Use AI to prepare better and prototype faster. But when it comes to discovering what you don’t know yet, there’s no shortcut — you have to be curious, ask questions, and sit with the discomfort of human interaction.
FAQs
What are AI-generated synthetic users?
AI-generated synthetic users are AI personas trained on existing data that you can “interview” instead of real customers. They generate responses to your questions without requiring you to schedule or conduct real customer interviews.
Can synthetic users replace customer interviews?
No. Synthetic users can only reflect what’s already in their training data. They cannot surface the unknown unknowns — the unexpected insights you get when real users surprise you — which is where the biggest product opportunities typically lie.

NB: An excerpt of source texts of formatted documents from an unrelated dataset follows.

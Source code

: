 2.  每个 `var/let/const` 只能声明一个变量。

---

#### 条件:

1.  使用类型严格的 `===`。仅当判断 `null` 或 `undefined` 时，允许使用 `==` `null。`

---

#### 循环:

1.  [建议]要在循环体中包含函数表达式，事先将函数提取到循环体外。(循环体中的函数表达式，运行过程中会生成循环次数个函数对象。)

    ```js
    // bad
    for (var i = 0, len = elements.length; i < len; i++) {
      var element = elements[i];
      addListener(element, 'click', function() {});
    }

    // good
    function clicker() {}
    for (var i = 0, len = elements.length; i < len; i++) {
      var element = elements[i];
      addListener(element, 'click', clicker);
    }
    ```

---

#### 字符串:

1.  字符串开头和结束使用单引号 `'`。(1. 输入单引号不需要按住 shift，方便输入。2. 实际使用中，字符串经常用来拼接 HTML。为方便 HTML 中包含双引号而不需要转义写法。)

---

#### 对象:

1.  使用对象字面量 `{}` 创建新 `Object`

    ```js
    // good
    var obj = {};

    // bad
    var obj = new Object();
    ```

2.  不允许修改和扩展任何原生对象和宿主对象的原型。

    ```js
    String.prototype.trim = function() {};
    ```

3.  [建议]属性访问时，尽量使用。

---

When are synthetic users useful?
Synthetic users are useful for interview preparation — familiarizing yourself with industry vocabulary and absorbing public data about your market before speaking to real customers. They are not reliable for uncovering user needs, testing solutions, or predicting real user behavior.

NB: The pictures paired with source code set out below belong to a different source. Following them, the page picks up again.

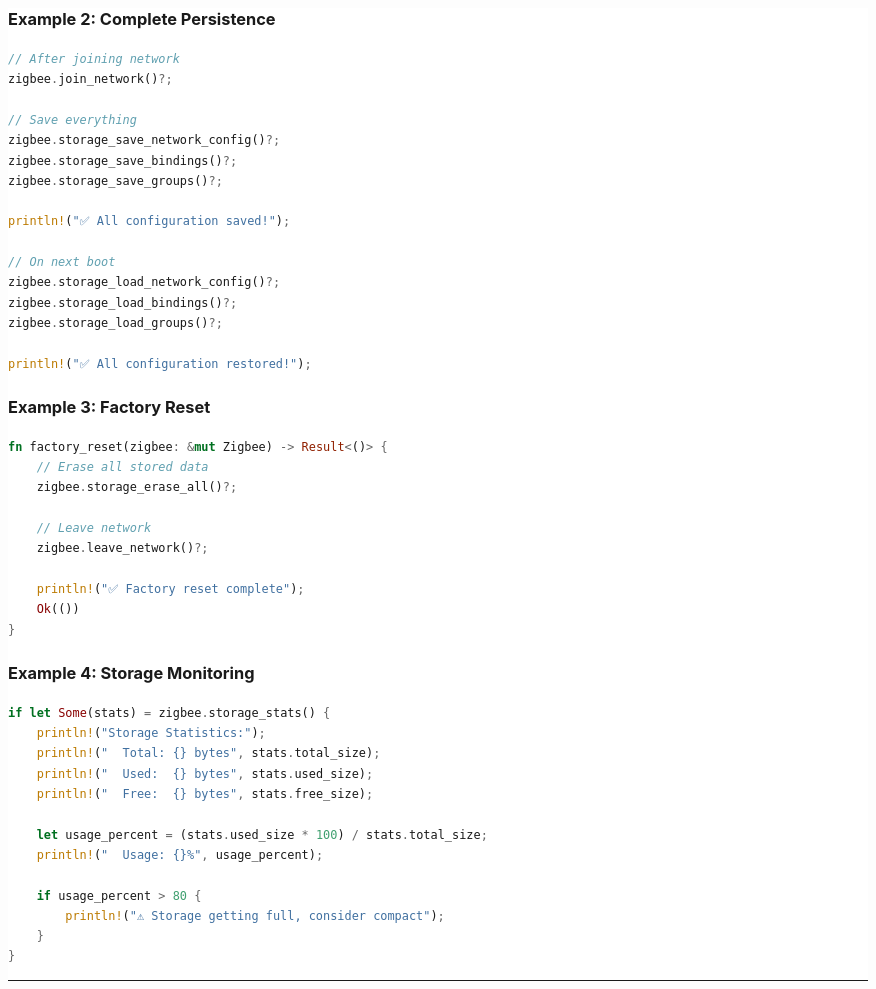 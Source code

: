 
### Example 2: Complete Persistence

```rust
// After joining network
zigbee.join_network()?;

// Save everything
zigbee.storage_save_network_config()?;
zigbee.storage_save_bindings()?;
zigbee.storage_save_groups()?;

println!("✅ All configuration saved!");

// On next boot
zigbee.storage_load_network_config()?;
zigbee.storage_load_bindings()?;
zigbee.storage_load_groups()?;

println!("✅ All configuration restored!");
```

### Example 3: Factory Reset

```rust
fn factory_reset(zigbee: &mut Zigbee) -> Result<()> {
    // Erase all stored data
    zigbee.storage_erase_all()?;
    
    // Leave network
    zigbee.leave_network()?;
    
    println!("✅ Factory reset complete");
    Ok(())
}
```

### Example 4: Storage Monitoring

```rust
if let Some(stats) = zigbee.storage_stats() {
    println!("Storage Statistics:");
    println!("  Total: {} bytes", stats.total_size);
    println!("  Used:  {} bytes", stats.used_size);
    println!("  Free:  {} bytes", stats.free_size);
    
    let usage_percent = (stats.used_size * 100) / stats.total_size;
    println!("  Usage: {}%", usage_percent);
    
    if usage_percent > 80 {
        println!("⚠️ Storage getting full, consider compact");
    }
}
```

---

Why are synthetic users unreliable for product decisions?
Research by the Nielsen Norman Group found that synthetic users give one-dimensional responses, miss critical nuances, and are often sycophantic — telling you what you want to hear rather than reflecting how people actually behave.
What should I use instead of synthetic users?
Real customer interviews, combined with AI for preparation and rapid prototyping. Use AI to walk into interviews better prepared, and to quickly generate prototypes you can test with real users once you’ve developed a hypothesis.